-------- Available data --------

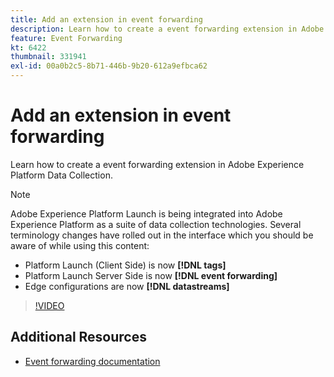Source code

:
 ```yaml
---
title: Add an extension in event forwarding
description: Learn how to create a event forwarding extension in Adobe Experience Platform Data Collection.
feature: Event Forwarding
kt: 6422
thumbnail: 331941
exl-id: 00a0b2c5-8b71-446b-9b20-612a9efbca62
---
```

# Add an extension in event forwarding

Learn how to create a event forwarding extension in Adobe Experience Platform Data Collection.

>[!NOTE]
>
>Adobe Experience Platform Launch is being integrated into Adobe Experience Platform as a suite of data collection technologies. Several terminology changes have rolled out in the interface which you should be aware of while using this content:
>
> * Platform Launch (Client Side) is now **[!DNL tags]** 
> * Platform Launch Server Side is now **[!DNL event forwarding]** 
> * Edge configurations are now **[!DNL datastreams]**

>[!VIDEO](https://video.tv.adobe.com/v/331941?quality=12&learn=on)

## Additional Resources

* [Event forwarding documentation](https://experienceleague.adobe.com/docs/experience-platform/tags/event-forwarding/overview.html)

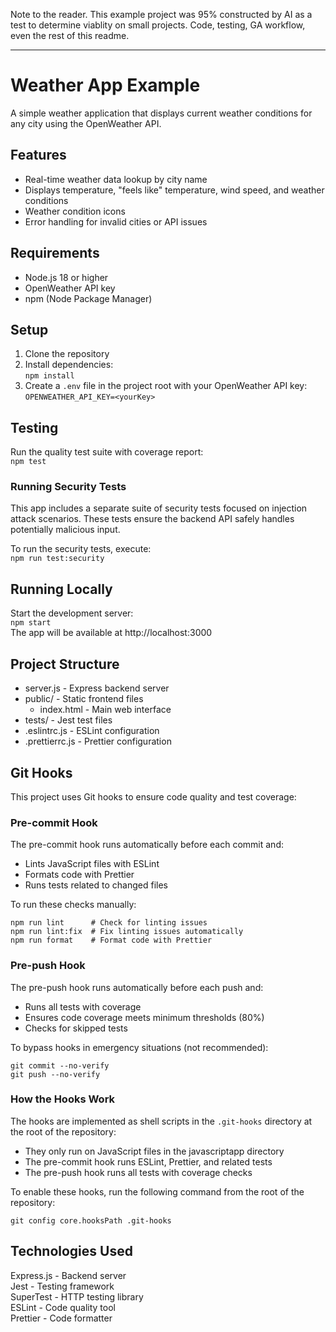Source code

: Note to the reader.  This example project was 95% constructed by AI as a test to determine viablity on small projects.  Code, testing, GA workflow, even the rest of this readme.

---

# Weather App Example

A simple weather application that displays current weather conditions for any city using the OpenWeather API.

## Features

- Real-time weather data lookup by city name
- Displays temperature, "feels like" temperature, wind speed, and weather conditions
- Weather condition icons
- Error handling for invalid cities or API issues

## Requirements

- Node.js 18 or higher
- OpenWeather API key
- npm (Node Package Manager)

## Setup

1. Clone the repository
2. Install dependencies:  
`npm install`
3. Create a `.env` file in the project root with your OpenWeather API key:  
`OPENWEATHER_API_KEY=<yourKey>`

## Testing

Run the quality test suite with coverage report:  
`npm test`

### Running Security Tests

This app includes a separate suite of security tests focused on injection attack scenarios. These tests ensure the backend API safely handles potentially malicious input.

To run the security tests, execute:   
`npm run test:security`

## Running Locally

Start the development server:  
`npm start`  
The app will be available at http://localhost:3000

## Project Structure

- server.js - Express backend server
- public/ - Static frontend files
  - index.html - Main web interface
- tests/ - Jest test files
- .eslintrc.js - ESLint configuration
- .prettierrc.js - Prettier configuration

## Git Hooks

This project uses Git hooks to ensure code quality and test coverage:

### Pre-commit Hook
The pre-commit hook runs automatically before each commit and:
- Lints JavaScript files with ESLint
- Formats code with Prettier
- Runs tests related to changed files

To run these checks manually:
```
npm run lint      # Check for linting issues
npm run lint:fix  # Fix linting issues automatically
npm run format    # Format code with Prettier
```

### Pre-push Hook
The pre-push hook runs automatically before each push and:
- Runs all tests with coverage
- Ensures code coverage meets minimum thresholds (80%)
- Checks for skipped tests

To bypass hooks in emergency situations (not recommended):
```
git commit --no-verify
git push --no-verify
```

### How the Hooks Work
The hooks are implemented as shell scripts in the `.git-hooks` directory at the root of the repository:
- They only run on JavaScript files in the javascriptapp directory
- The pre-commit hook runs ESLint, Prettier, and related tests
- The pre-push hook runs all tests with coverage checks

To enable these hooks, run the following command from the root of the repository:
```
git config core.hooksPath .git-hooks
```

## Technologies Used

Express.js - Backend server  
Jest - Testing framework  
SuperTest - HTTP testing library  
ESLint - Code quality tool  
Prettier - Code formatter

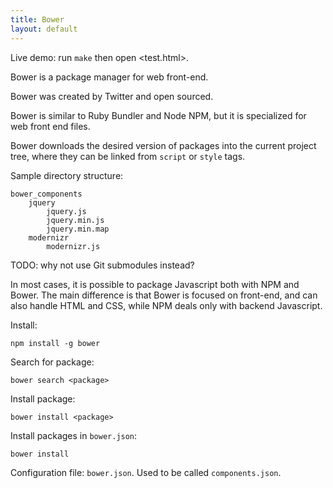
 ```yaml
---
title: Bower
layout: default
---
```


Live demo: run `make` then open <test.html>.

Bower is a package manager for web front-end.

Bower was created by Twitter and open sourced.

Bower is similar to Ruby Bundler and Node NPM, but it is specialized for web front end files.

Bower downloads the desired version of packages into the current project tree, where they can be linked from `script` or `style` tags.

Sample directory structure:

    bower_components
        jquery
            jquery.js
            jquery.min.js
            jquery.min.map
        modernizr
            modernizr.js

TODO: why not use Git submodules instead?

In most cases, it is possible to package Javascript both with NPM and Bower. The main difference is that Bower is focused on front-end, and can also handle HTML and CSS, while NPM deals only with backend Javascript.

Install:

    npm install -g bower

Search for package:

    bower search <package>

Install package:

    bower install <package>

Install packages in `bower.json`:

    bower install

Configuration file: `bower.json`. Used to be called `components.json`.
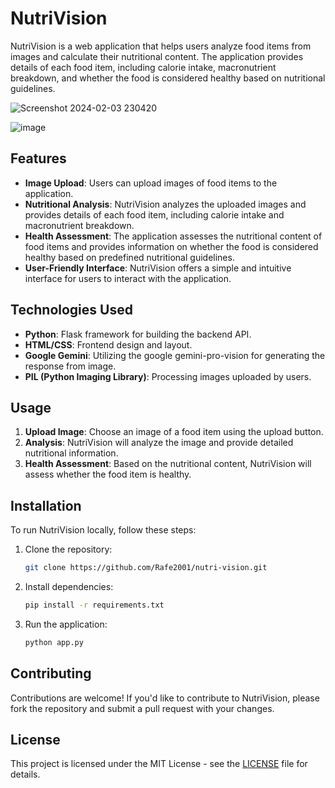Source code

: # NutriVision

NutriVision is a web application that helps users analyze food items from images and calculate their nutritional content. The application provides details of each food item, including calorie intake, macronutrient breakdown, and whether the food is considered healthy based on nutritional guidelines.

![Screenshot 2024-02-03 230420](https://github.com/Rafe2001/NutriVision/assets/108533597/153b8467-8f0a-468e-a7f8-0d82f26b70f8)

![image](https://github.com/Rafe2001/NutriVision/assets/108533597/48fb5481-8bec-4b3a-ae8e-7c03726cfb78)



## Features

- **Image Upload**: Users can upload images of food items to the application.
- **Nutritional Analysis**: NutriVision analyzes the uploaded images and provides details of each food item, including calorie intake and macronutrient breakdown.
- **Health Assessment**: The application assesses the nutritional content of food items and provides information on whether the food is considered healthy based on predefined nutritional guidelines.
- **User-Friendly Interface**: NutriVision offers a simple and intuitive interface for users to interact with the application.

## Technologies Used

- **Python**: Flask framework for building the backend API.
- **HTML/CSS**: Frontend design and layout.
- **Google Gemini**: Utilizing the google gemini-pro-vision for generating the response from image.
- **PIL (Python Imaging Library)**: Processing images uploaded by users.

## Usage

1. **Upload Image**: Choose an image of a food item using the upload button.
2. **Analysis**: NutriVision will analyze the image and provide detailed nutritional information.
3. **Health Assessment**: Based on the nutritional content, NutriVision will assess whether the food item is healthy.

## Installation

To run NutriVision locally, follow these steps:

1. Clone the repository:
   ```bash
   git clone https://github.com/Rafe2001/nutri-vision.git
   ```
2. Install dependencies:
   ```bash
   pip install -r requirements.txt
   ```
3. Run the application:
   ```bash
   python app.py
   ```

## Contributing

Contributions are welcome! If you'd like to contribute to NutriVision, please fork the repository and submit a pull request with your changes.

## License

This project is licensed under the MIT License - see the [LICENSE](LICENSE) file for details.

--------

Description of the task :: Show me all lines in the records that contain "linting".

Exercise answer ::
npm run lint      # Check for linting issues
npm run lint:fix  # Fix linting issues automatically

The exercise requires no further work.